Frissons à New York: Mathieu Darche perd patience

Frissons à New York: Mathieu Darche perd patience

Par David Garel le 2025-09-06

C’est une déclaration qui passera à l'histoire à Long Island... et à Montréal...

Une sortie rare. Une entrevue calculée, mais cinglante. Mathieu Darche en avait gros sur le cœur. Et c’est auprès de Pierre LeBrun, dans The Athletic, qu’il a décidé de faire tomber le masque.

Depuis l’échange de Noah Dobson au Canadien de Montréal, le 27 juin dernier, Darche est dans la ligne de mire.

Sur les réseaux sociaux, dans les coulisses de la LNH, dans les chroniques de fin de soirée et les tribunes téléphoniques de Long Island, on entend la même rengaine : il s’est fait avoir. 

Il a cédé un défenseur numéro un pour un prospect offensif de bas-étage (Emil Heineman) et deux choix de première ronde qui ne joueront pas avant des lunes. Il a agi en soumis. Il s’est couché devant Patrick Roy.

Assez. C’est le mot qui résume l’état d’esprit de Darche :

« J’en avais assez d’entendre toutes sortes de théories. »
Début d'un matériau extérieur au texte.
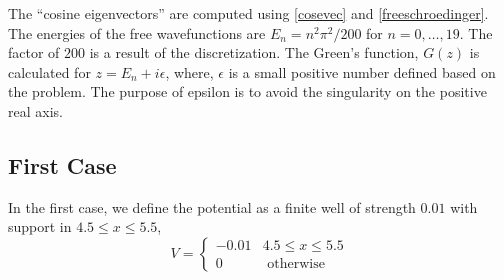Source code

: \documentclass[a4paper,10pt]{report}
\begin{document}
The ``cosine eigenvectors'' are computed using \eqref{cosevec} and \eqref{freeschroedinger}.
The energies of the free wavefunctions are $E_n = n^2\pi^2/200$ for $n=0,\ldots,19$. The factor
of $200$ is a result of the discretization. The Green's function, $G(z)$ is calculated for $z=E_n+i\epsilon$,
where, $\epsilon$ is a small positive number defined based on the problem. The purpose of epsilon is to avoid 
the singularity on the positive real axis.

\subsection{First Case}
In the first case, we define the potential as a finite well of strength $0.01$ with support in $4.5 \leq x \leq 5.5$,
\begin{equation}\label{potentialdef1}
V = \begin{cases}
-0.01 &\mbox{} 4.5\leq x\leq 5.5\\
0 &\mbox{ otherwise}
\end{cases} 
\end{equation}
\end{document}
Et c’est maintenant clair. Il n’a pas échangé Noah Dobson à cause de Patrick Roy. Il l’a échangé parce qu’il n’a jamais été capable de s’entendre sur un nouveau contrat avec l’agent du joueur, Judd Moldaver.

« Je voulais garder le joueur, mais au final, on n’a pas réussi à se mettre d’accord sur un contrat. »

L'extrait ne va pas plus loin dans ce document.